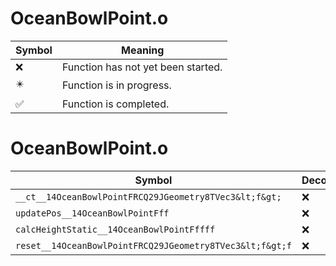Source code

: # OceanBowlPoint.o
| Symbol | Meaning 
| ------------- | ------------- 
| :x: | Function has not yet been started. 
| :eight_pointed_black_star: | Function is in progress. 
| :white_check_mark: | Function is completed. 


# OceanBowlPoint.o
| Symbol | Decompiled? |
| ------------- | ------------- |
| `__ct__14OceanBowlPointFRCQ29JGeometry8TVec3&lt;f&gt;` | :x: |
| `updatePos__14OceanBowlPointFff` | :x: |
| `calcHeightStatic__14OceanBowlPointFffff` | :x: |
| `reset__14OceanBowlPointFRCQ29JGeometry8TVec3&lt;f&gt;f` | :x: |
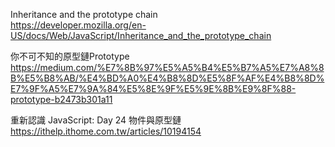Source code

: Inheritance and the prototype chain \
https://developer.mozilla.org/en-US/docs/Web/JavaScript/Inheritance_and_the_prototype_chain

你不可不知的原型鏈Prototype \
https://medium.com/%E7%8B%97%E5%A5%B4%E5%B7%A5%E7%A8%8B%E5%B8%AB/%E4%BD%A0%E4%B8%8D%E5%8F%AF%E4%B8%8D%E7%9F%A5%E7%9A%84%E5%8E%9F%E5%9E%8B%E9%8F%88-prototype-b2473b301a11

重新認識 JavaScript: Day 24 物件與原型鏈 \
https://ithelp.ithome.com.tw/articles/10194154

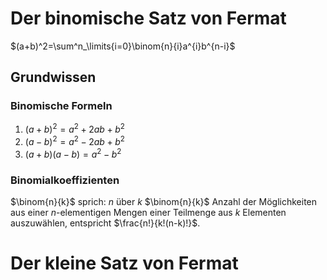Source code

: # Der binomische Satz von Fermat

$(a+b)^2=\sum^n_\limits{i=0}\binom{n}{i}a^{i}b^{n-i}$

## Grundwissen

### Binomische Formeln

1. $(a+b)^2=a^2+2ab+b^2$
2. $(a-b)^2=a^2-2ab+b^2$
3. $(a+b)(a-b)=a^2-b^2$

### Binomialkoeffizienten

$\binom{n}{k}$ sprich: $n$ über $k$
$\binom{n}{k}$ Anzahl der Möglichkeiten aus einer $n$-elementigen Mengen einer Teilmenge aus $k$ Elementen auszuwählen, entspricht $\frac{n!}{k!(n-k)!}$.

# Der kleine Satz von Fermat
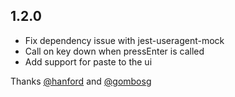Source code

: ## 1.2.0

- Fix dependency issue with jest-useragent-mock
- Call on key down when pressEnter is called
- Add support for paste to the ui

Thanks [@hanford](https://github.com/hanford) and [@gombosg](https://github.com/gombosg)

---

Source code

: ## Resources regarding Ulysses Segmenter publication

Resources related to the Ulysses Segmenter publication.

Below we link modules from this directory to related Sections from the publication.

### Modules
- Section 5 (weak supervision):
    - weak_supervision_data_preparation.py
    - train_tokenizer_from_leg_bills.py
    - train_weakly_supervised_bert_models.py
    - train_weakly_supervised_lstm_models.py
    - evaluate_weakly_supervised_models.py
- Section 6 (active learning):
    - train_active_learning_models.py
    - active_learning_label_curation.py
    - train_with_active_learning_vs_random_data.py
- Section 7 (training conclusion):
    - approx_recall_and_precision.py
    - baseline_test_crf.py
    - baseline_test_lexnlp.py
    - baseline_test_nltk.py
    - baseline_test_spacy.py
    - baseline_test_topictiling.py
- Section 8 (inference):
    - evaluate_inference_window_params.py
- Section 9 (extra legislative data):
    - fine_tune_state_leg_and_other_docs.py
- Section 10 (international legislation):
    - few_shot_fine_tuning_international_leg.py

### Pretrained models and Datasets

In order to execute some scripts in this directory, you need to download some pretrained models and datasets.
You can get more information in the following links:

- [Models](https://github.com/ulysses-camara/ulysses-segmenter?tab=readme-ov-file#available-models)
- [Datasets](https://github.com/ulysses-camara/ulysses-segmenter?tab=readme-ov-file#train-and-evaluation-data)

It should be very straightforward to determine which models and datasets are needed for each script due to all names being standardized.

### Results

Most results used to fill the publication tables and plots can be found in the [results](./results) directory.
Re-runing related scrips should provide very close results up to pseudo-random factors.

...

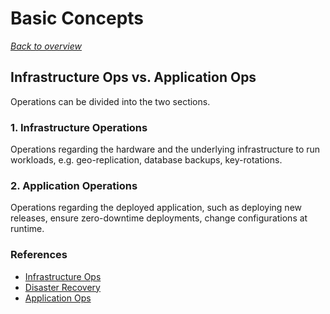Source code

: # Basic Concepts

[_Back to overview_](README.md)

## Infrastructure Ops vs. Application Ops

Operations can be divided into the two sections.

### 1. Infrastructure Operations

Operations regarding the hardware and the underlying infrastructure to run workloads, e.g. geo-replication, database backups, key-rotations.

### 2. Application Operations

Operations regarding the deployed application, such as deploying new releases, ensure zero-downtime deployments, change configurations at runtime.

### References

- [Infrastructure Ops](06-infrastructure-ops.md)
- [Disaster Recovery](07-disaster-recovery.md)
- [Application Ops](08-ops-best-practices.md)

TASK GOAL = Find every line in the records above that contains the word "directory", and copy each one.

SOLUTION FOR THIS TASK =
Below we link modules from this directory to related Sections from the publication.
In order to execute some scripts in this directory, you need to download some pretrained models and datasets.
Most results used to fill the publication tables and plots can be found in the [results](./results) directory.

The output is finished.